The challenge of understanding mobile networks
Connection reliability was the primary challenge, cited three times more often than other requirements, including security and cost control. And, as we all know, in today’s public-safety environment, without a reliable, high-performing connection, workers aren’t armed with the information they need to do their jobs more efficiently, or safely.
Respondents cited a lack of tools to help troubleshoot connectivity problems, such as slow data transfers. In fact, more than half of the respondents reported they have no tools for troubleshooting cellular connections at all. Some respondents said they rely mostly on talking with the end user (“How many bars do you see now?”) or calling their carrier’s help desk. In short, they rely on anecdotal information and lack any kind of analytical data or tools that will lead to improvements in connection quality.
A large number of respondents said they find the process of selecting a cellular carrier to be challenging, largely because they weren’t sure which carriers delivered the best coverage for their area. The generic coverage maps provided by operators are not enough to make a decision, because they don’t reflect a state/local government’s unique mobile-deployment profile, and they are not detailed enough. Conducting periodic drive testing is an option, but it is expensive, time consuming, and only captures a snapshot in time.

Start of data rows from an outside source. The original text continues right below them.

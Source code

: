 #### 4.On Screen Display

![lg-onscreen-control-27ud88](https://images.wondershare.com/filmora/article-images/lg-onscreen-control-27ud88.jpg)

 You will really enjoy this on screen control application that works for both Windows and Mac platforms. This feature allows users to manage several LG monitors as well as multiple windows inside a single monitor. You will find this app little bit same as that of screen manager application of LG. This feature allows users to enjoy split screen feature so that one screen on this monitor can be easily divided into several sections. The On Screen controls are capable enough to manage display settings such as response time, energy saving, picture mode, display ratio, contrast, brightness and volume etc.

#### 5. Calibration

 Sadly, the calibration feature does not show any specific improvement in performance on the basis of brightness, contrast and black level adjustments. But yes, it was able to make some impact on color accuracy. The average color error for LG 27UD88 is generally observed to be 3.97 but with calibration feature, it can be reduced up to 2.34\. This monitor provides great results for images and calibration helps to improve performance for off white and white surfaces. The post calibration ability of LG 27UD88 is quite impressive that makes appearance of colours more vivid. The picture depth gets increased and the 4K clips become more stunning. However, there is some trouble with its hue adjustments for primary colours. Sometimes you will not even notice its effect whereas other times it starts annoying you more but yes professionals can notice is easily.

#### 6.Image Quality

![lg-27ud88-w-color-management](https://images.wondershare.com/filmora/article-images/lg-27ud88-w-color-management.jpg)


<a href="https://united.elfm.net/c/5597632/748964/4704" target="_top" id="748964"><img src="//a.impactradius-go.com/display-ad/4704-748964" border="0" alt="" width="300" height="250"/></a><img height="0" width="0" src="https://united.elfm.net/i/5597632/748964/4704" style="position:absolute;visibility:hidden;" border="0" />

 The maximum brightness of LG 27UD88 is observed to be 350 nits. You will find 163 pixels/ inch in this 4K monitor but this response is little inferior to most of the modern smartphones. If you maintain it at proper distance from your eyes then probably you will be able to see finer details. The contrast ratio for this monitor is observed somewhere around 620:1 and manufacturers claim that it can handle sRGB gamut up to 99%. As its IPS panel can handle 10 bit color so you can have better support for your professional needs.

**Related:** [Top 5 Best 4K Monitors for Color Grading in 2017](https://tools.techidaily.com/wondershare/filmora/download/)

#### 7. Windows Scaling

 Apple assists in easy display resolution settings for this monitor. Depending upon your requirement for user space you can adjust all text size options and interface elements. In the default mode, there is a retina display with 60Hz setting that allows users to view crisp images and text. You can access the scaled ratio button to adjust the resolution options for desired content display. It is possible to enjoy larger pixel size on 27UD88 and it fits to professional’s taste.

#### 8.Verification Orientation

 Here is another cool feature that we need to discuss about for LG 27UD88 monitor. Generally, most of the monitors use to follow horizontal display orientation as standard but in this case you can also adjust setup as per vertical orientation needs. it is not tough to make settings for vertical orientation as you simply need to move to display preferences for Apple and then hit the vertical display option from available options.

40% of respondents admitted it was difficult to track mobile inventory. This group complained about the time that manual methods, like an Excel spreadsheet, take and the lack of automated inventory tools. One-third report that the problem is a lack of visibility into either the use of the modem or the identity of the modem’s user.
Almost one-half admitted they had no systematic method for gathering data on their cellular deployments. So when asked about their ability to measure certain aspects of cellular data use—for example, 2G/3G/4G usage, disconnection rates, application use and coverage quality—it wasn’t surprising that very few indicated they could measure any one of them. In fact, almost one-half said they could not measure a single factor.
Some vendors have identified this gap and are bringing to market tools that IT staff can use to better monitor and optimize their mobile deployments. With these solutions, government organizations will be able to reduce IT support demands and extend technology and service contract investments, all while increasing employee productivity. To get started, organizations need to ensure their mobility management strategies include the following capabilities:
- Detailed visibility into network signal quality and the type of technology that is being delivered to field users.
- Reports that highlight adapters that are performing poorly.
- A granular view into what applications and processes are consuming bandwidth.
- Tools that enable managers to take action centrally, without touching the mobile device, to fix connectivity issues.
These capabilities provide the knowledge foundation that state/local government organizations can use to understand definitively how well their mobile deployment is working and to ensure their workers are always getting the best connectivity possible.